Tribune Sports Reporter

rdorsett@tribunemedia.net

AFTER his third season at the Double-A level, Champ Stuart was released by the Binghampton Rumble Ponies and the New York Mets organization.

Stuart was one of 49 minor leaguers released by the Mets last week.

The 25-year-old had the most challenging season of his six years thus far in the minor leagues.

In 55 games with the Rumble Ponies, he posted career lows with a .136 batting average, 19 runs, two doubles seven RBI, a .280 OBP and a .544 OPS.

His 11 stolen bases were the lowest total since his 2013 rookie season in the Appalachian League.

He began the season hitless in 23 of the first 28 games and was his hitting just .094 in that timespan. He also had two separate stint on the seven-day disabled list over the course of the year.

In 101 games last season with the Rumble Ponies, Stuart led the Eastern League with 35 stolen bases, hit .222, slugging .331, an OBP of .310, an OPS of .641 and five home runs.

Stuart was a 2013 sixth-round pick by the Mets. A second generation professional player, “Champ” is the son of Jervis Sr and Cicely Stuart. The elder Stuart had a budding minor league baseball career of his own in the mid-1980s. He joined the Baltimore Orioles farm system in 1984 and advanced to Class A baseball in 1985.

Stuart played his rookie season with the Tennessee-based Kingston Mets before he received the call to Class-A. A Bimini native, in his three-year collegiate career, Stuart was a two-time All-South Athletic Conference selection at Brevard College.

He was promoted to Single-A baseball and finished with a productive first season with the Savannah Sand Gnats of the Class A South Atlantic League.

He hit .256 with three home runs, 28 RBI , 29 stolen bases and an on-base percentage of .341.

In 2016 he had a season of several milestones, including an appearance as a pinch runner in the final Grapefruit League game for the Mets in spring training. His last call up was also preluded by a stellar regular season, and an offseason spent in the Arizona Fall League. The league attracts many of the top prospects in the minor leagues and is designed for these prospects to refine their skills and perform in game settings in front of major and minor league baseball scouts and team executives, who are in attendance at almost every game.

He continued with the Port St Lucie Mets in Single-A Advanced, which led to a Double-A call-up with Binghamton. Through 114 games in both leagues, Stuart hit .240 with 34 RBI and eight home runs. He has also totalled an OBP of .319, slugging percentage of .349 an OPS of .663 and his aforementioned 40 stolen bases.

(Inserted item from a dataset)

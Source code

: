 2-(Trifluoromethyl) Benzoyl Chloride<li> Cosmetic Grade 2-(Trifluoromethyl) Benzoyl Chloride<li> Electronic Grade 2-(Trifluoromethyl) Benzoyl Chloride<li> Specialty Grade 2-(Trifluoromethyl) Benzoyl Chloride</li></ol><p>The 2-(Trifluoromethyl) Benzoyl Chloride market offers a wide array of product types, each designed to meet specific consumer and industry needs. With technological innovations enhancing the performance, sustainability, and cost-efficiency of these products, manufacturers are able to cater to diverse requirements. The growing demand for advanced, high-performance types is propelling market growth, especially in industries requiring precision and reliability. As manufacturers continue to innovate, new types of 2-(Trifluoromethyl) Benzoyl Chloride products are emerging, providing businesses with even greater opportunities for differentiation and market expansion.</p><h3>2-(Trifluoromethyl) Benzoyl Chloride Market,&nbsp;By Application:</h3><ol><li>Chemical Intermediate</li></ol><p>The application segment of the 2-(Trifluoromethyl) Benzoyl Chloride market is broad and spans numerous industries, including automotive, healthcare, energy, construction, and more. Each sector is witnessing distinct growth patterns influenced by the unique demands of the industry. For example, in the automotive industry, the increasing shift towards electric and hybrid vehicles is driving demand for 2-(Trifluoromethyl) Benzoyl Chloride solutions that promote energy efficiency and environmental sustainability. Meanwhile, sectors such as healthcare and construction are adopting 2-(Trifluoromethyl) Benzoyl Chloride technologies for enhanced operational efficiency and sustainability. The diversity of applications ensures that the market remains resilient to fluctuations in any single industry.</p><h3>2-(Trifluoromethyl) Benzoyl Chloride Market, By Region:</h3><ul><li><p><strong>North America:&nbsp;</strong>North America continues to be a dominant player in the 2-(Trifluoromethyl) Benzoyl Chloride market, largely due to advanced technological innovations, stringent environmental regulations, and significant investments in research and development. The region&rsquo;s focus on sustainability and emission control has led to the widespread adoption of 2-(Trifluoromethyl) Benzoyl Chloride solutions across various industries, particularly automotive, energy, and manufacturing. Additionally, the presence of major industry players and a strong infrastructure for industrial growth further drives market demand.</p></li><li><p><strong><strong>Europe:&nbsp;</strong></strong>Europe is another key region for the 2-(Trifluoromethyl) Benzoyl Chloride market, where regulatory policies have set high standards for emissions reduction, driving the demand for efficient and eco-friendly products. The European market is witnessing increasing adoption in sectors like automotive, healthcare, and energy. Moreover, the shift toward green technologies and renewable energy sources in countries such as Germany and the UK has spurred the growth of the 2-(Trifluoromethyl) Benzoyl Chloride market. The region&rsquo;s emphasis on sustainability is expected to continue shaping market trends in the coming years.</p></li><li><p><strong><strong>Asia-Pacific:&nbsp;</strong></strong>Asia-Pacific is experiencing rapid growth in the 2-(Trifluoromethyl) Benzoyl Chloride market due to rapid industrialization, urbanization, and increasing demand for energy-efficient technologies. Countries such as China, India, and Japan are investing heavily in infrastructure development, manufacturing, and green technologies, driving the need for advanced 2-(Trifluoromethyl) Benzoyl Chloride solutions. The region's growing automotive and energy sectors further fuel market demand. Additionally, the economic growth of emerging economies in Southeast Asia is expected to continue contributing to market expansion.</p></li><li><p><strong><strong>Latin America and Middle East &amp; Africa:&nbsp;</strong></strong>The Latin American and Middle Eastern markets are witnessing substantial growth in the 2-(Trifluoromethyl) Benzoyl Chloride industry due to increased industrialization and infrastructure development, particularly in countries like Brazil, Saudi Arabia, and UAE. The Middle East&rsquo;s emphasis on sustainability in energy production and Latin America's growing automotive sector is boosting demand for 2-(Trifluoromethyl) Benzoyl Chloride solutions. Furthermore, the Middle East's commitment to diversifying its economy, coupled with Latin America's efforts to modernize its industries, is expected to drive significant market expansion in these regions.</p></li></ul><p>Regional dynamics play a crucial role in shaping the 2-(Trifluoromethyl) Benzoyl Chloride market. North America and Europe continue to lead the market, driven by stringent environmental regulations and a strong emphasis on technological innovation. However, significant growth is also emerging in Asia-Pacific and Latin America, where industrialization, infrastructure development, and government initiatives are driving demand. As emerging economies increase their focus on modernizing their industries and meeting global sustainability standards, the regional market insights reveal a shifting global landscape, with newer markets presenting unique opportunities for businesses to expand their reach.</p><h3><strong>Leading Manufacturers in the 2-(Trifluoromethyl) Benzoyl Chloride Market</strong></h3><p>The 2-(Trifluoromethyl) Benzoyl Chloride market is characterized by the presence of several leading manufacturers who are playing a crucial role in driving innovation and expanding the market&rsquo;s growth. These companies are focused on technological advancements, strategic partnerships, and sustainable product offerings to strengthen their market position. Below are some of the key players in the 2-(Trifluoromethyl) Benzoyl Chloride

He was assigned to the Las Vegas 51s, the Mets’ Triple A-affiliate in the Pacific Coast League, this offseason, but was reassigned to Binghampton before appearing in a game. This offseason, Stuart also received a spring training call up from the Mets in Grapefruit League play.

Stuart was one of several Bahamian players to compete for Team Great Britain at the World Baseball Classic Qualifier in Brooklyn, New York.